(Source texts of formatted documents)
....................

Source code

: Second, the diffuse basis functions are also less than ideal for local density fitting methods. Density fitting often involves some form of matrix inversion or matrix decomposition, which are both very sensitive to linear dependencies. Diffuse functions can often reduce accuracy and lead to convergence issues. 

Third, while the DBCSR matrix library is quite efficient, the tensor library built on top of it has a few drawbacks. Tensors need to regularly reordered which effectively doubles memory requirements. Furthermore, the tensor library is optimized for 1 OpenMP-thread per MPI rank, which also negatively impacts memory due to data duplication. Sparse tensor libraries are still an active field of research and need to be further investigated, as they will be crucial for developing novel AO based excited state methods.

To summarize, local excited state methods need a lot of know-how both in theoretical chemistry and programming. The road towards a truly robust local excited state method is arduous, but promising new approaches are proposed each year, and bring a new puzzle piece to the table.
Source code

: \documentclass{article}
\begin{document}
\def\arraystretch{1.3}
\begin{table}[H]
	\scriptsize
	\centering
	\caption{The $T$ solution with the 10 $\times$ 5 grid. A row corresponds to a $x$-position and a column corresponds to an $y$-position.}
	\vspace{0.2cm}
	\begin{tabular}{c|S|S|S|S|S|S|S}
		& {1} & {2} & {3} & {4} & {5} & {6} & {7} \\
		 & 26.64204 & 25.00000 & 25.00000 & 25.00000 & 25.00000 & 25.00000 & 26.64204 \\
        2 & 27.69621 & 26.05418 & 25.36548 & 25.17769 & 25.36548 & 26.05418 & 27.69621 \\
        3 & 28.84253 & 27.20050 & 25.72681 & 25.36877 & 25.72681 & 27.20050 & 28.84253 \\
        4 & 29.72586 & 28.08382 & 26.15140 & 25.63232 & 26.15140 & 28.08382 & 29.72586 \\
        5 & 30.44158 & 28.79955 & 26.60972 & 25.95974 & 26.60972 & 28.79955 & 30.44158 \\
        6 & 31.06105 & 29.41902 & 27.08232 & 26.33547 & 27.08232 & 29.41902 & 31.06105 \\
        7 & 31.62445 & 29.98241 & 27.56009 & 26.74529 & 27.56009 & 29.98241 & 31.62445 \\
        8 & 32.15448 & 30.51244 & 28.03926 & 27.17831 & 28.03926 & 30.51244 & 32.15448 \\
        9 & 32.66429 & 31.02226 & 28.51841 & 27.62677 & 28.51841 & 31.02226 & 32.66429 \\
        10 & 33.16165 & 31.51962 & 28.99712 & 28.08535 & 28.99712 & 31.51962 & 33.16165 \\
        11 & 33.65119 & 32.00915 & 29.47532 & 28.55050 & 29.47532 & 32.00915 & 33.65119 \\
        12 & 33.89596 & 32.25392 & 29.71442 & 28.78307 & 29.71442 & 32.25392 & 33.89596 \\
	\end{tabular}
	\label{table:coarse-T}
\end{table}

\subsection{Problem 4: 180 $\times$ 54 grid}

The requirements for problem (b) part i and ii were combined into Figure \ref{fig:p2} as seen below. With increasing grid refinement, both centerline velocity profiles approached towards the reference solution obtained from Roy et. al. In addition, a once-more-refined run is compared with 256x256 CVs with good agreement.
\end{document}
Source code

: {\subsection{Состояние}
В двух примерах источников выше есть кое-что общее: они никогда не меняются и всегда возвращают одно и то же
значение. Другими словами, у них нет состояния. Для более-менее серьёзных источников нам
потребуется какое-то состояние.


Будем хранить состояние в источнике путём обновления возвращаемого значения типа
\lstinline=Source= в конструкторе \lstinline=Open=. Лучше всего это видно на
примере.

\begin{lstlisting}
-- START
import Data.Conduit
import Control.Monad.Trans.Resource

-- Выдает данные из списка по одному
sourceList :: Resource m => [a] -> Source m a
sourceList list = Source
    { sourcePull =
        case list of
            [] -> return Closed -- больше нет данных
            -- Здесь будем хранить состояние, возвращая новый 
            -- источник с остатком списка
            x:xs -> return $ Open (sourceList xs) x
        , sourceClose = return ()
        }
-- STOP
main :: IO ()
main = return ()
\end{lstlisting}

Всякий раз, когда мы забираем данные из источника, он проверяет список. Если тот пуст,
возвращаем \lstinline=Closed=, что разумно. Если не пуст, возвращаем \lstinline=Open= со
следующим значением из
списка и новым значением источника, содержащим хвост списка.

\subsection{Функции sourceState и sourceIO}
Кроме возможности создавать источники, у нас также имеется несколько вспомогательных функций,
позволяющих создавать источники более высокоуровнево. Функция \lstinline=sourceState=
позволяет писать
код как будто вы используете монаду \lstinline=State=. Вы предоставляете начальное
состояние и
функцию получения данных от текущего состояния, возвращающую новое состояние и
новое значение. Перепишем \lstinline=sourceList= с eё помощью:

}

....................

• [WORK ITEM] Take the entries above and return only the lines from the one with "to convergence issues." to the one with "Third, while the", both included, unchanged.

• [WORKED SOLUTION]
: Second, the diffuse basis functions are also less than ideal for local density fitting methods. Density fitting often involves some form of matrix inversion or matrix decomposition, which are both very sensitive to linear dependencies. Diffuse functions can often reduce accuracy and lead to convergence issues. 

Third, while the DBCSR matrix library is quite efficient, the tensor library built on top of it has a few drawbacks. Tensors need to regularly reordered which effectively doubles memory requirements. Furthermore, the tensor library is optimized for 1 OpenMP-thread per MPI rank, which also negatively impacts memory due to data duplication. Sparse tensor libraries are still an active field of research and need to be further investigated, as they will be crucial for developing novel AO based excited state methods.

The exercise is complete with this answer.